Belgian beer news by email
CRAFT BREW NEWS
vol 2, no 29 June 17, 2011
Weekly News, Numbers and More About the Craft Beer World
Published by Beer Marketer’s INSIGHTS, Inc.
Gerry Khermouch just forwarded us this story which he penned for Beer Marketer’s INSIGHT. We sat down together over lunch a few weeks back at Fish Bar in Chicago (where you find Saison Dupont on tap) to discuss the import sector with this ace veteran reporter on the beer scene:
Pioneering Importer Vanberg & DeWulf Reinvents Biz as Belgian Beer Styles Grow Familiar
Along with Charles Finkel of Seattle’s Merchant du Vin, Don Feinberg and Wendy Littlefield can claim to be pioneers over the past 3 decades in bringing awareness of Belgium’s rich beer heritage to American palates. They brought in Duvel, now viewed as classic, and struck relationship with Dupont about a month before family planned to discontinue brewing Saison Dupont, now viewed globally as yardstick for style. The couple, who over years have moved their Vanberg & DeWulf import biz from New York to Cooperstown (where they established and for a while operated Belgian-style Ommegang brewery) and then to Chicago, will celebrate their 30th anniversary as Belgian beer importers and evangelists on Nov 15 – King’s Day in Belgium. “But the year-long salute to us starts now,” Wendy grinned during recent visit by CBN in Chicago.
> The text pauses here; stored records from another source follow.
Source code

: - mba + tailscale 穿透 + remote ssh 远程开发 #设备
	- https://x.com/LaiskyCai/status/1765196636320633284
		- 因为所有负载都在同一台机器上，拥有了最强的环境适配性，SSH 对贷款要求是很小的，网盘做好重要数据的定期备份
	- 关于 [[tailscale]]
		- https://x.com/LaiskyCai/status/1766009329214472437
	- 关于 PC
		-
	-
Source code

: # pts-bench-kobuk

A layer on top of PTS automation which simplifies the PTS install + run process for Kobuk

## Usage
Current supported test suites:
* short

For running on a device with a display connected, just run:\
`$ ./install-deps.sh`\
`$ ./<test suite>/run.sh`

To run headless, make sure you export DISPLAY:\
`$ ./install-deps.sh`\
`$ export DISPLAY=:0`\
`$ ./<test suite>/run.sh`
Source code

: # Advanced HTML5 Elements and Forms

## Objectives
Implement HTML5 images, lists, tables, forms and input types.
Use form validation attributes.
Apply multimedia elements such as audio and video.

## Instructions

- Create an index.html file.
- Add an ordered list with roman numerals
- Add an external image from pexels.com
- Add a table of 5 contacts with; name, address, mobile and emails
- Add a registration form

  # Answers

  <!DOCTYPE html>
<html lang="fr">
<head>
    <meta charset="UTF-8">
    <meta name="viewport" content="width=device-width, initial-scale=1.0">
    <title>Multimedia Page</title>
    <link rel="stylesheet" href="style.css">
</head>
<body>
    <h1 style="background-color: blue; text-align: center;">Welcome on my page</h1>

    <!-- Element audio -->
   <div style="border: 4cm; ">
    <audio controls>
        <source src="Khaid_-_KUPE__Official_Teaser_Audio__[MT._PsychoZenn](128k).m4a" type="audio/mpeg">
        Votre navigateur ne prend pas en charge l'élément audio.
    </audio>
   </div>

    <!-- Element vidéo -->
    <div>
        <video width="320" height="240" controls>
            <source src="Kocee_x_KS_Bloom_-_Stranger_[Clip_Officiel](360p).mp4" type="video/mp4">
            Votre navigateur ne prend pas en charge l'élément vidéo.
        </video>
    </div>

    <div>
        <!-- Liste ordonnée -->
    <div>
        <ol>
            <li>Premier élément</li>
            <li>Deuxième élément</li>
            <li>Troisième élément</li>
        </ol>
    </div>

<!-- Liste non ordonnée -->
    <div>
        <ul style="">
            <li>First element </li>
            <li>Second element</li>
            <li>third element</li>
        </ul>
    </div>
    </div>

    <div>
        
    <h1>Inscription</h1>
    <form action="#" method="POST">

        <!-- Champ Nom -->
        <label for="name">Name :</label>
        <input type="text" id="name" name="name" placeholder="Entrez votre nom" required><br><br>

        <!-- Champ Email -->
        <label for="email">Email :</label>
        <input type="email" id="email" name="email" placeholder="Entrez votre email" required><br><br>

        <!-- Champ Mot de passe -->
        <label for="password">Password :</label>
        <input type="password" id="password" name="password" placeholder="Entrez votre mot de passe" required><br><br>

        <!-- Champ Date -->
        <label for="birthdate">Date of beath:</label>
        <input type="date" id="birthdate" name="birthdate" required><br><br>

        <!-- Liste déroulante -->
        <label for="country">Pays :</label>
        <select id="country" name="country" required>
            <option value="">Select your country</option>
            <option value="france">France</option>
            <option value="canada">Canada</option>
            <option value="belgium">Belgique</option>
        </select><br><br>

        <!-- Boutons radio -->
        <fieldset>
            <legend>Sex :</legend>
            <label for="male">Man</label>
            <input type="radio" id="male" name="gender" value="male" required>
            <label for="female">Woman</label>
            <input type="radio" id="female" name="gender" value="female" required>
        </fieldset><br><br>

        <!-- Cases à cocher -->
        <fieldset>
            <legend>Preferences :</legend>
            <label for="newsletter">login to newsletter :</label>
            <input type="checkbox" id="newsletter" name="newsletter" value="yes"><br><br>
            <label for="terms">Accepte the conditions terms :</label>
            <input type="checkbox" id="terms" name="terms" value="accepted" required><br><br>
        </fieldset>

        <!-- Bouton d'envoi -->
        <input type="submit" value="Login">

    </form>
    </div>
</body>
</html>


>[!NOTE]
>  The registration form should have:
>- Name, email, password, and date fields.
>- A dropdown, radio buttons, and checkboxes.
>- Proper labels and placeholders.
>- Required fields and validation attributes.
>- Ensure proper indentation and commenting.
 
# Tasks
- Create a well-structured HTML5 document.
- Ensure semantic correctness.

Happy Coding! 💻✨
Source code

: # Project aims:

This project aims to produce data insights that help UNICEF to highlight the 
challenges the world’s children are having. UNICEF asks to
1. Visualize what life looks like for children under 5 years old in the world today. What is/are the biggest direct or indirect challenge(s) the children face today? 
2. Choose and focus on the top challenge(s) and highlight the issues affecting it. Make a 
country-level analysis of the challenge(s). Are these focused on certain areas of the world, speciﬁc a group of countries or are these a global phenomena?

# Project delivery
Yet if Don and Wendy are due a victory lap these days, they’re anything but complacent. Indeed, recent high profile of Belgian styles in US is forcing them to reinvent biz, in ways that illuminate surprising cross currents in global beer biz. In contrast to early days, when their role was simply to seek out the best example of every indigenous Belgian style and bring it into US, lately they’ve had to adopt more assertive role, guiding established Belgian brewers in what to brew and encouraging new blood. And they’ve finally had to turn their gaze beyond Belgium and France to craft frontiers like Italy, from whose Tuscany region they soon will bring in a Belgian-influenced brew called Contessa, their first from that country.
“When we started, we were students, we saw something that doesn’t exist” in US, recalled Don. “Now it’s a question of how to keep Belgium on its toes,” when creative energy is in US, Italy and Scandinavia. When V&D got started, he noted, 75% of Belgian beer was consumed domestically and 25% exported; now that ratio has reversed. That healthy-seeming trend disguises fact that Belgium’s beer scene is stagnant. “There’s a lot of mediocre stuff in Belgium today,” Feinberg said. “The issue is that Belgian beer has been totally universalized. It’s no longer weird: everyone does a tripel or a saison. They’re stuck between a rock and a hard place because they’re tradition-bound,” just like French vintners leapfrogged by New World creativity.
So Feinberg and Littlefield have taken it upon themselves to inject creativity into brewing there, in intriguing ways just turning up in US. Realizing that kombucha fermented tea that’s burgeoning in US employs similar Brettanomyces yeast to Belgian lambic ales, couple teamed with Wambeek brewer to create hybrid item called Lambrucha for US. “Two great yeast cultures, one great drink,” is how it’s positioned. At Dupont, which has offered no dark beers, they reached into vault to rediscover recipe for Monk’s Stout, not produced for 55 years. Given brewery’s yeast monoculture, the stout emerged with little of full body or sweetness associated with style, almost like quenching iced coffee, creating new flavor experience that at same time is steeped in past. And couple has moved aggressively into blending base lambics, creating their own Lambickx brand (from “Vanberg & Famille”) that promises both reliability but limitless variability depending on producer, region, kind of keg. They’ve lined up 2 production partners so far.
Not least, they’re cultivating new talent such as Anne-Catherine Dilewyns, 24-yr-old dynamo behind recently launched Brouwerij Dilewyns. Anne-Catherine, who decided to make a biz out of her dad’s homebrewing hobby, taught herself brewing and Italian (to communicate with brewery installation crew) and has turned heads with proprietary blend of Vicardin Tripel and Girardin Gueuze. When her beer was named beer-of-month at group of 41 bars in Holland, she made personal visit to each in just 4 days. That’s kind of energy V&D believe Belgium sorely needs. “For me, she’s the prototype for the future of Belgian brewing,” said Don. “She’s young, aggressive, knows that exports are vital – but plumbs her heritage.”
Thanks Gerry for a fun afternoon and an astute summary of a lengthy conversation!